The code is vectorized, meaning that the LLR vector llr is of dimension  $8 \times N_{LLR}$  for list-8 decoders. Using the Intel AVX-512 instruction set, the SIMD-8 LLR vectors will be efficiently handled using native data types.

In both the MATLAB and the C++ code, the input LLRs are repeated 8 times. This means that, in a length-4 example, the input LLRs are repeated in this way:

| llro | llr₁ | llr2 | llr₃ |
|------|------|------|------|
| llro | llr₁ | llr₂ | llr₃ |
| llro | llr₁ | llr₂ | llr₃ |
| llro | llr₁ | llr₂ | llr₃ |
| llro | llr1 | llr₂ | llr₃ |
| llro | llr1 | llr₂ | llr₃ |
| llro | llr₁ | llr₂ | llr₃ |
| llro | llr₁ | llr₂ | llr₃ |

Each row in this table corresponds to a different list being decoded and each column corresponds to the set of LLRS for one message bit position.

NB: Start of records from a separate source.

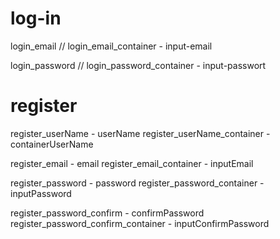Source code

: # log-in
login_email //
login_email_container - input-email

login_password //
login_password_container - input-passwort

# register
register_userName - userName
register_userName_container - containerUserName

register_email - email
register_email_container - inputEmail

register_password - password
register_password_container - inputPassword

register_password_confirm - confirmPassword
register_password_confirm_container - inputConfirmPassword
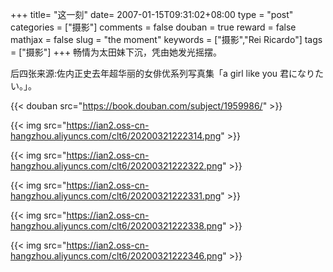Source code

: +++
title= "这一刻"
date= 2007-01-15T09:31:02+08:00
type = "post"
categories = ["摄影"]
comments = false
douban = true
reward = false
mathjax = false
slug = "the moment"
keywords = ["摄影","Rei Ricardo"]
tags = ["摄影"]
+++
畅情为太田妹下沉，凭由她发光摇摆。

后四张来源:佐内正史去年超华丽的女俳优系列写真集「a girl like you 君になりたい。」。
<!--more-->
{{< douban src="https://book.douban.com/subject/1959986/" >}}

{{< img src="https://ian2.oss-cn-hangzhou.aliyuncs.com/clt6/20200321222314.png" >}}

{{< img src="https://ian2.oss-cn-hangzhou.aliyuncs.com/clt6/20200321222322.png" >}}

{{< img src="https://ian2.oss-cn-hangzhou.aliyuncs.com/clt6/20200321222331.png" >}}

{{< img src="https://ian2.oss-cn-hangzhou.aliyuncs.com/clt6/20200321222338.png" >}}

{{< img src="https://ian2.oss-cn-hangzhou.aliyuncs.com/clt6/20200321222346.png" >}}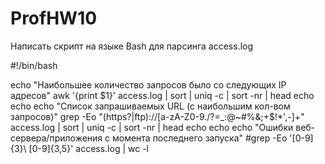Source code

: # ProfHW10
Написать скрипт на языке Bash для парсинга access.log

#!/bin/bash

echo "Наибольшее количество запросов было со следующих IP адресов"
awk '{print $1}' access.log | sort | uniq -c | sort -nr | head
echo
echo
echo "Список запрашиваемых URL (с наибольшим кол-вом запросов)"
grep -Eo "(https?|ftp)://[a-zA-Z0-9./?=_:@~#%&;+$!*',-]+" access.log | sort | uniq -c | sort -nr | head
echo
echo
echo "Ошибки веб-сервера/приложения c момента последнего запуска"
#grep -Eo '[0-9]{3}\ [0-9]{3,5}' access.log | wc -l
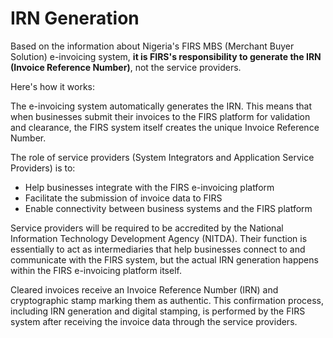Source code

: # IRN Generation

Based on the information about Nigeria's FIRS MBS (Merchant Buyer Solution) e-invoicing system, **it is FIRS's responsibility to generate the IRN (Invoice Reference Number)**, not the service providers.

Here's how it works:

The e-invoicing system automatically generates the IRN. This means that when businesses submit their invoices to the FIRS platform for validation and clearance, the FIRS system itself creates the unique Invoice Reference Number.

The role of service providers (System Integrators and Application Service Providers) is to:

- Help businesses integrate with the FIRS e-invoicing platform
- Facilitate the submission of invoice data to FIRS
- Enable connectivity between business systems and the FIRS platform

Service providers will be required to be accredited by the National Information Technology Development Agency (NITDA). Their function is essentially to act as intermediaries that help businesses connect to and communicate with the FIRS system, but the actual IRN generation happens within the FIRS e-invoicing platform itself.

Cleared invoices receive an Invoice Reference Number (IRN) and cryptographic stamp marking them as authentic. This confirmation process, including IRN generation and digital stamping, is performed by the FIRS system after receiving the invoice data through the service providers.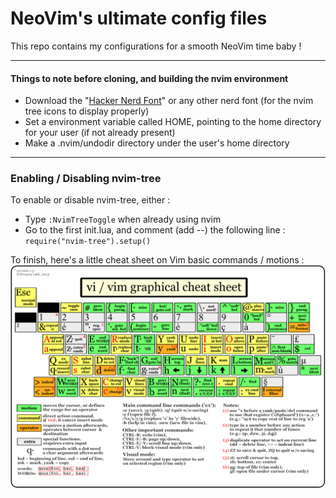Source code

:# NeoVim's ultimate config files

 This repo contains my configurations for a smooth NeoVim time baby !
 
----------------------------------

#### Things to note before cloning, and building the nvim environment

- Download the "[Hacker Nerd Font](https://www.nerdfonts.com/font-downloads)" or any other nerd font (for the nvim tree icons to display  properly)
- Set a environment variable called HOME, pointing to the home directory for your user (if not already present)
- Make a .nvim/undodir directory under the user's home directory

----------------------------------

### Enabling / Disabling nvim-tree

To enable or disable nvim-tree, either :
- Type `:NvimTreeToggle` when already using nvim
- Go to the first init.lua, and comment (add --) the following line :
`require("nvim-tree").setup()`

To finish, here's a little cheat sheet on Vim basic commands / motions :
![Great cheat sheet](/assets/images/cheat-sheet.png)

This is the initial input condition for SIMD-8/list-8 operation, and the purpose is to prepare the decoder inputs so that it can begin execution with list-8 style operation, allowing the C++ code to be specialized for all-list-8 processing.

#### 3.3 C++ Code Using Recursive Template Meta-Programming

The C++ code is based on recursive meta templates. This allows the compiler to flatten code and unroll loops using the compile-time information provided. The basic C++ structure is replicated below in Table 3-2.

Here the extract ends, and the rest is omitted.